PHILIPPINE elections have always been pejoratively compared to circuses. With the pomp and glamor that candidates bring with them when they file their certificates of candidacy, it is hardly expected they would turn their festive celebration into violent bitter confrontations and vicious mudslinging just weeks later.
More alarming yet is the way observers, view electoral exercises, especially in social media. Millennials who comprise a third of the registered voters, view serious issues as inconsequential ones and joke about them in text messages, often injecting hatred, distortion, and misinformation which become unconscious tools in misleading others from the true essence of a democratic exercise.
It does not take a college dude to realize that Philippine elections are rashly being pushed to the cliff. Instead of supporting and choosing people who possess the competence, commitments, brilliance, and leadership to bring us out of the abyss, we are fed with familiar faces whose claims to fame include their links to issues that deviate from the norms of ethics and morality.
What is more appalling is how many of the candidates are heralded as saviors and performers despite public knowledge that they have participated in violations that have downgraded or watered down the value of our elections. Some are not just labeled plunderers but have also used revolting arguments to justify their dynastic alliances.
The circus is back but in disarray. Politicians have become more creative in using tools that deceive the electorate; some have become more arrogant and even blaspheme the Constitution. Save for a few who are running for really noble causes, the electoral circus may likely degenerate into distortion of issues, divisiveness, violence, and prostitution of our democracy.
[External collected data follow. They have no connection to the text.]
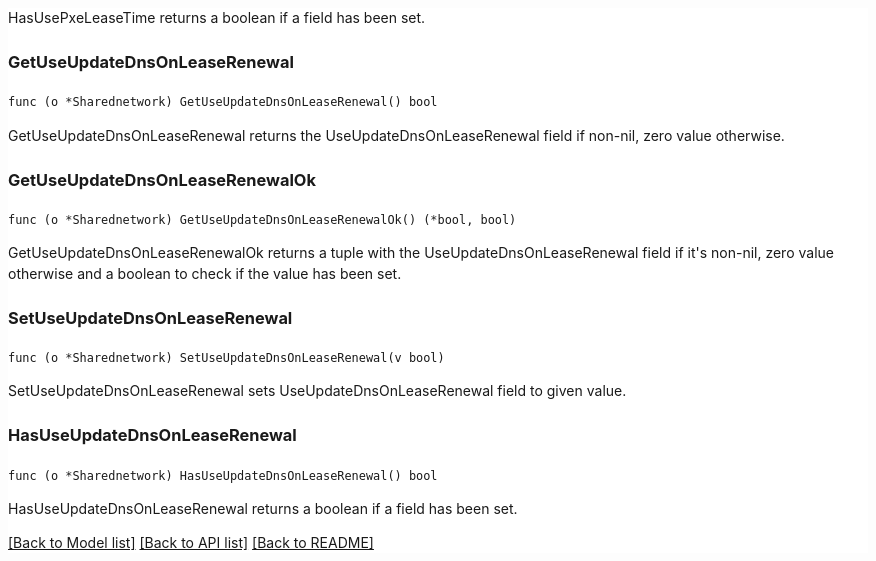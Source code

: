 HasUsePxeLeaseTime returns a boolean if a field has been set.

### GetUseUpdateDnsOnLeaseRenewal

`func (o *Sharednetwork) GetUseUpdateDnsOnLeaseRenewal() bool`

GetUseUpdateDnsOnLeaseRenewal returns the UseUpdateDnsOnLeaseRenewal field if non-nil, zero value otherwise.

### GetUseUpdateDnsOnLeaseRenewalOk

`func (o *Sharednetwork) GetUseUpdateDnsOnLeaseRenewalOk() (*bool, bool)`

GetUseUpdateDnsOnLeaseRenewalOk returns a tuple with the UseUpdateDnsOnLeaseRenewal field if it's non-nil, zero value otherwise
and a boolean to check if the value has been set.

### SetUseUpdateDnsOnLeaseRenewal

`func (o *Sharednetwork) SetUseUpdateDnsOnLeaseRenewal(v bool)`

SetUseUpdateDnsOnLeaseRenewal sets UseUpdateDnsOnLeaseRenewal field to given value.

### HasUseUpdateDnsOnLeaseRenewal

`func (o *Sharednetwork) HasUseUpdateDnsOnLeaseRenewal() bool`

HasUseUpdateDnsOnLeaseRenewal returns a boolean if a field has been set.


[[Back to Model list]](../README.md#documentation-for-models) [[Back to API list]](../README.md#documentation-for-api-endpoints) [[Back to README]](../README.md)



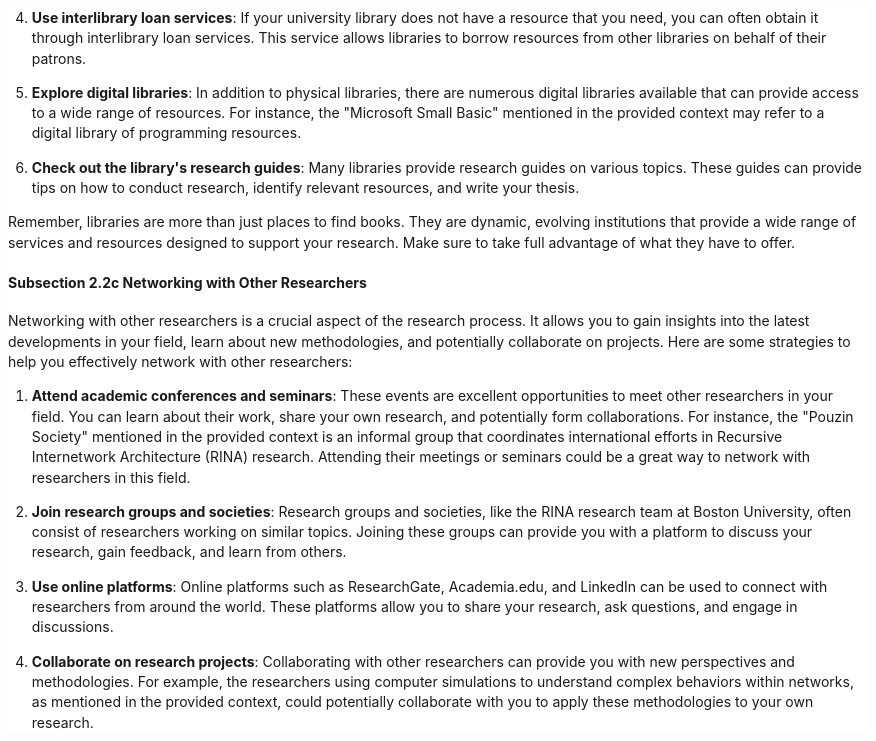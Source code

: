

4. **Use interlibrary loan services**: If your university library does not have a resource that you need, you can often obtain it through interlibrary loan services. This service allows libraries to borrow resources from other libraries on behalf of their patrons.



5. **Explore digital libraries**: In addition to physical libraries, there are numerous digital libraries available that can provide access to a wide range of resources. For instance, the "Microsoft Small Basic" mentioned in the provided context may refer to a digital library of programming resources.



6. **Check out the library's research guides**: Many libraries provide research guides on various topics. These guides can provide tips on how to conduct research, identify relevant resources, and write your thesis.



Remember, libraries are more than just places to find books. They are dynamic, evolving institutions that provide a wide range of services and resources designed to support your research. Make sure to take full advantage of what they have to offer.



#### Subsection 2.2c Networking with Other Researchers



Networking with other researchers is a crucial aspect of the research process. It allows you to gain insights into the latest developments in your field, learn about new methodologies, and potentially collaborate on projects. Here are some strategies to help you effectively network with other researchers:



1. **Attend academic conferences and seminars**: These events are excellent opportunities to meet other researchers in your field. You can learn about their work, share your own research, and potentially form collaborations. For instance, the "Pouzin Society" mentioned in the provided context is an informal group that coordinates international efforts in Recursive Internetwork Architecture (RINA) research. Attending their meetings or seminars could be a great way to network with researchers in this field.



2. **Join research groups and societies**: Research groups and societies, like the RINA research team at Boston University, often consist of researchers working on similar topics. Joining these groups can provide you with a platform to discuss your research, gain feedback, and learn from others.



3. **Use online platforms**: Online platforms such as ResearchGate, Academia.edu, and LinkedIn can be used to connect with researchers from around the world. These platforms allow you to share your research, ask questions, and engage in discussions.



4. **Collaborate on research projects**: Collaborating with other researchers can provide you with new perspectives and methodologies. For example, the researchers using computer simulations to understand complex behaviors within networks, as mentioned in the provided context, could potentially collaborate with you to apply these methodologies to your own research.
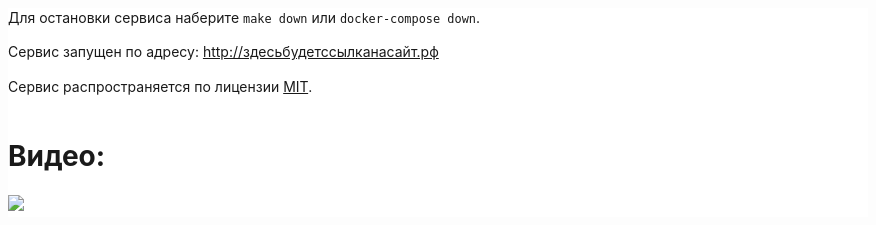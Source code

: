 Для остановки сервиса наберите `make down` или `docker-compose down`.

Сервис запущен по адресу: http://здесьбудетссылканасайт.рф

Сервис распространяется по лицензии [MIT](https://mit-license.org/).

# Видео:

<img src="./static/pictures/video.gif">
The last Congress we had that hosted brilliant legislative minds was over 30 years ago. Today, we dwell on colors as if being identified with hues makes candidates so special. We even frolic at the thought that political dynasties are sources of silver bullets that provide the panacea to all the socio-economic deficiencies our country has been mired for so long.
Tragically, politicians have made ‘walang pakialam’ as a new normal in circumventing electoral laws. Not only is this easy to do given the dilly-dallying of the Commission on Elections; public insolence towards the electoral processes also creates stumbling blocks in choosing the kind of public servants we really need.